Skip to content

usman1100/cuniq

Folders and files

NameName
Last commit message
Last commit date

Latest commit

 

History

18 Commits
 
 
 
 
 
 
 
 
 
 
 
 
 
 

Repository files navigation

cuniq

cuniq (from column-uniq) is a simple, blazing-fast command-line utility for counting the occurrences of unique values in a specific CSV column.
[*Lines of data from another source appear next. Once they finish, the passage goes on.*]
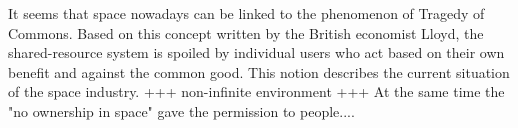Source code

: It seems that space nowadays can be linked to the phenomenon of Tragedy of Commons. Based on this concept written by the British economist Lloyd, the shared-resource system is spoiled by individual users who act based on their own benefit and against the common good. This notion describes the current situation of the space industry. +++ non-infinite environment +++ At the same time the "no ownership in space" gave the permission to people....





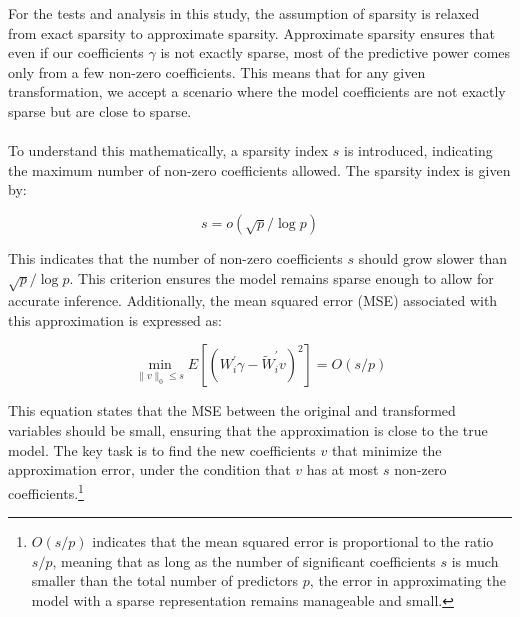 For the tests and analysis in this study, the assumption of sparsity is relaxed from exact sparsity to approximate sparsity. Approximate sparsity ensures that even if our coefficients $\gamma$ is not exactly sparse, most of the predictive power comes only from a few non-zero coefficients. This means that for any given transformation, we accept a scenario where the model coefficients are not exactly sparse but are close to sparse.\\
\\
To understand this mathematically, a sparsity index $s$ is introduced, indicating the maximum number of non-zero coefficients allowed. The sparsity index is given by:

\begin{equation}
s = o\left(\sqrt{p} / \log p\right)
\end{equation}

This indicates that the number of non-zero coefficients $s$ should grow slower than $\sqrt{p}/\log p$. This criterion ensures the model remains sparse enough to allow for accurate inference. Additionally, the mean squared error (MSE) associated with this approximation is expressed as:

\begin{equation}
\min _{\|v\|_0 \leq s} E\left[\left(W_i^{\prime} \gamma - \tilde{W}_i^{\prime} v\right)^2\right] = O(s / p)
\end{equation}

This equation states that the MSE between the original and transformed variables should be small, ensuring that the approximation is close to the true model. The key task is to find the new coefficients $v$ that minimize the approximation error, under the condition that $v$ has at most $s$ non-zero coefficients.\footnote{\footnotesize $O(s/p)$ indicates that the mean squared error is proportional to the ratio $s/p$, meaning that as long as the number of significant coefficients $s$ is much smaller than the total number of predictors $p$, the error in approximating the model with a sparse representation remains manageable and small.}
It's a specialized replacement for common shell pipelines like cut | sort | uniq -c. cuniq is often much faster, finds the column by its header name (not its index), and is built in Rust for performance and memory safety.

🚀 Features

  • Fast: Written in Rust, it processes files much faster than many scripted equivalents.
  • Header-Aware: You specify the column by its name (e.g., user_id), not its position (e.g., f-2). This makes your scripts more robust to changes in the CSV structure.
  • Simple: Follows the GNU utility philosophy. It does one thing and does it well.
  • Flexible: Output to standard out (stdout) or to a new file.

⚙️ Usage

The basic command structure is:

cuniq --column <COLUMN_NAME> --input <INPUT_FILE> [OPTIONS]

Examples

Let's say you have a file named access_logs.csv:

timestamp,ip_address,http_method,status_code,user_agent
2025-10-28,192.168.1.1,GET,200,"Mozilla..."
2025-10-28,10.0.0.5,GET,200,"Chrome..."
2025-10-28,192.168.1.1,POST,404,"Mozilla..."
2025-10-28,10.0.0.8,GET,200,"Chrome..."
2025-10-28,10.0.0.5,POST,201,"Chrome..."
2025-10-28,192.168.1.1,GET,200,"Mozilla..."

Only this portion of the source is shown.